Lie #3 – Features for No Reason
When a marketing manager asks why there are certain features in their new product that weren’t on the feature list, a developer tells an innocent lie that since our competition has it, so must we. I’m just looking out for you guys long-term he says.
What he really means is that he can’t understand why marketing didn’t come up with these extra features during their competitive research. Because he is smarter than a marketing manager, he feels the need to right this wrong and put in the features anyway.
Lie #4 – The App Will Handle Huge Traffic
Every online marketing campaign has one goal in mind: drive traffic to the website and once they are there, funnel them down the desired path and make them into a customer. A successful campaign can tax even the most scalable infrastructure so designing an app to hold up is paramount.
Asking a developer if their app will handle the predicted traffic spike is like asking your wife if the pants she is wearing make her butt look big. Of course you are going to say no, else reap the wrath. And so it is true for a developer. He will say of course my app will hold up.
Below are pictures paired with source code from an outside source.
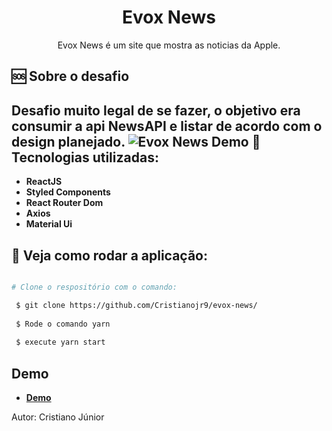 <h1 align="center">
Evox News
</h1> 

<p align="center">
  Evox News é um site que mostra as noticias da Apple.
</p>

🆘 Sobre o desafio
------------------
  Desafio muito legal de se fazer, o objetivo era consumir a api NewsAPI e listar de acordo com o design planejado. 
  ![Evox News Demo](https://github.com/Cristianojr9/evox-news/blob/master/src/assets/gif.gif)
:wrench: Tecnologias utilizadas:
----------------------

- **ReactJS**
- **Styled Components**
- **React Router Dom**
- **Axios**
- **Material Ui**

## :pushpin: Veja como rodar a aplicação:

```bash

# Clone o respositório com o comando:

 $ git clone https://github.com/Cristianojr9/evox-news/
  
 $ Rode o comando yarn 
 
 $ execute yarn start
  ```


## Demo

- [**Demo**](h)

Autor: Cristiano Júnior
I spent a lot of time designing it for just that reason. Chances are that little consideration was given to how scalable the app really is.
Lie #5 – My App Works in Every Browser
Online marketing managers want to reach the widest audience possible and therefore their web application must be compatible with the broadest range of web browsers that is feasible. The look, feel and speed should be the same for every user experience regardless of browser version.
When asked by marketing what browsers are supported, often a web developer will respond by saying something like all those that matter. This is a catch-all lie that really means they don’t really know since they haven’t tested on all browsers. Every developer has their favorite browser and is biased toward its capabilities. As such, it is the version that is recommended and others are merely broken.
Lie #6 – We Don't Need Documentation
Before going live with a website, online marketing managers should be trained on the web apps they intend to promote so they have an inkling of what their customers will see. Usually with a training guide or basic documentation will suffice but often it never gets written.
Documentation is the bane of all web developers. They hate doing it and think it’s a waste of time. They will say that the code is well documented and that if anyone needs to know how something works, they will show you how. In reality, no documentation exists, especially a training guide. While not typically a developer’s job, training docs can only be written effectively if a developer works with marketing from the beginning.
While developers tell little white lies typically to justify the presence of a bug or the absence of some feature or function, they are likely not being malicious or intentionally deceiving. They are probably just framing the lie to online marketing managers so they gain their confidence. As with any lie, white or otherwise, they always comes back to haunt you. But in this case it’s the customer that eventually suffers.